FRANKFURT, Kentucky–The state of Kentucky is facing a potentially catastrophic shortfall in its yearly skunk yields that has some experts worried may lead to widespread starvation and increasing crime rates as desperate Kentuckians take drastic measures in the search for skunk meat. Observers are blaming a combination of over-hunting and an early freeze last fall that wiped out nearly eighty percent of the state’s skunk crop.
“Factor that in with fewer and fewer skunks being imported from Tennessee and Arkansas and the situation starts to look more dire,” says Kentucky Agricultural Director Dewey Crowder, “Kentucky could very well be facing another skunk famine like in ’33.”
Skunk meat is the primary food source for Kentucky and is used in 100% of local dishes. The state board of health lists skunk components in three of the four major food groups. Skravy, a pungent gravy made from skunk spray, is the official state food of Kentucky and is served at the state capitol and all state functions.

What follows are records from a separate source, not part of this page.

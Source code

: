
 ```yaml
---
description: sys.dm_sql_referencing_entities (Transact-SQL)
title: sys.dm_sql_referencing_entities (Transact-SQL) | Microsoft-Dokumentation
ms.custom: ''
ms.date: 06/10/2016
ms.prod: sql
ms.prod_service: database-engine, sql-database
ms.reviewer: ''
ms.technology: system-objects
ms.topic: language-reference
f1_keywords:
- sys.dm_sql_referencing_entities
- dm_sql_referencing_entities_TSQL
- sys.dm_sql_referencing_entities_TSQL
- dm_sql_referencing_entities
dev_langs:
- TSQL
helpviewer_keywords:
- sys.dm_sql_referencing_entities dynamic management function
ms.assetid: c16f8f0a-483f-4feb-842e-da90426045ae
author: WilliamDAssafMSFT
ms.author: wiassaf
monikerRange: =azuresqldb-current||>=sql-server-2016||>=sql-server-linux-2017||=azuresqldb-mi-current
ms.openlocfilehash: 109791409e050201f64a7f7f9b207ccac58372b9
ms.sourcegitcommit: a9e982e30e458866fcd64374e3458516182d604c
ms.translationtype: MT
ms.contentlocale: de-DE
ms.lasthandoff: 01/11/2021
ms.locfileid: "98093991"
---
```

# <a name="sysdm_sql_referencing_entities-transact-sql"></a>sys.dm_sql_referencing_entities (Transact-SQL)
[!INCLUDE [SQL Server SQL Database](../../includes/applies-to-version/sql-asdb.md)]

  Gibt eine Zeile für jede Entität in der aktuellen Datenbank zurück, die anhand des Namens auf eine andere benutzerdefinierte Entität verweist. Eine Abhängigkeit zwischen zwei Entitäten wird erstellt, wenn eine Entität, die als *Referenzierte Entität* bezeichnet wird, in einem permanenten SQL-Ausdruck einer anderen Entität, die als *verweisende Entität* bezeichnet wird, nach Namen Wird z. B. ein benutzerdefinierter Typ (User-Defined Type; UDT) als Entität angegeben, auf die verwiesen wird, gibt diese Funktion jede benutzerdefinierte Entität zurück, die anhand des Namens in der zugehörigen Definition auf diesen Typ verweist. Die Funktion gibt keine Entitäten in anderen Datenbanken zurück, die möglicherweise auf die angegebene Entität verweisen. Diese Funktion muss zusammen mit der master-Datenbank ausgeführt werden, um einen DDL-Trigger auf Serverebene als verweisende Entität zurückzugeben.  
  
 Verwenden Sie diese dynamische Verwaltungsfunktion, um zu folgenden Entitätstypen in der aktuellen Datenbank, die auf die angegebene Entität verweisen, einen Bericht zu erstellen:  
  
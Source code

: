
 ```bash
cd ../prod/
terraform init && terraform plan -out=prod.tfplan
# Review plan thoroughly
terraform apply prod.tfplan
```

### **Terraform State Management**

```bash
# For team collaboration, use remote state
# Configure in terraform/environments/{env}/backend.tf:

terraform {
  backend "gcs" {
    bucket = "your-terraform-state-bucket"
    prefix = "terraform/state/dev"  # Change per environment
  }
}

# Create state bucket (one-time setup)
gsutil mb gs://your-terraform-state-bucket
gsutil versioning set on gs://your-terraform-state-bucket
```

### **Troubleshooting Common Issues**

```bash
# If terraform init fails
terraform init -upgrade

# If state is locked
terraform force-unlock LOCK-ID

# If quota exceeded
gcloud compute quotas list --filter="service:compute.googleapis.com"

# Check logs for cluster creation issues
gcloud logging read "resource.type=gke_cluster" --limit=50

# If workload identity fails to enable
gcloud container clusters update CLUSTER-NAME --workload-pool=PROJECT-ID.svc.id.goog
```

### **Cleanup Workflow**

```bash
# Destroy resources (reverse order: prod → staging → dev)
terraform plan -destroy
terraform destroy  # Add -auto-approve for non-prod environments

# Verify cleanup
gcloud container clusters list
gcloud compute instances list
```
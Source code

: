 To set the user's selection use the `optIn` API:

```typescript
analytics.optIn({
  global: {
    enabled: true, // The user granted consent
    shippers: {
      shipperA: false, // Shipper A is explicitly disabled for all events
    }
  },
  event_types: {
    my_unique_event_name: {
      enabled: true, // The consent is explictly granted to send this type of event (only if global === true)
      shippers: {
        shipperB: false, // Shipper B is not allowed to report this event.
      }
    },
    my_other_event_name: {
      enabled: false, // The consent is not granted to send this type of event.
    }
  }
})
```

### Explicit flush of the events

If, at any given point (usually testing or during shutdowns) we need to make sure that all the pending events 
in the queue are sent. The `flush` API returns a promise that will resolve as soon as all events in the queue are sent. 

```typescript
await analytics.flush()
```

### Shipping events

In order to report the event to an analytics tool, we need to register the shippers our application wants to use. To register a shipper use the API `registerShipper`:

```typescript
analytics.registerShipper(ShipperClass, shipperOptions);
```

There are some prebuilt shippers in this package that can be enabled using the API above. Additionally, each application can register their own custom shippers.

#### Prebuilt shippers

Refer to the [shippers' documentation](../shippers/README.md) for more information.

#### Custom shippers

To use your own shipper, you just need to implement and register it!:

“There has already been a surge in skunk-related crime,” says Crowder, “We’ve had trucks hauling skunk eggs hijacked on three separate occasions. Even the most honest Kentuckian can turn to the wrong side of the law if he don’t get to enjoy his skunk.”
As the situation worsens, many are comparing it to what has been dubbed The Great Skunk Famine of 1933, in which nearly two thirds of the state’s population starved to death after Europeans tasted skunk meat for the first time and most of the state’s skunks were exported. It has gotten so serious that the White House has become involved.
“Michelle Obama has traveled down here, urging us to try squirrel or possum. But in Kentucky we like to eat skunk,” Crowder adds, “Skunk really is the caviar of rodents.”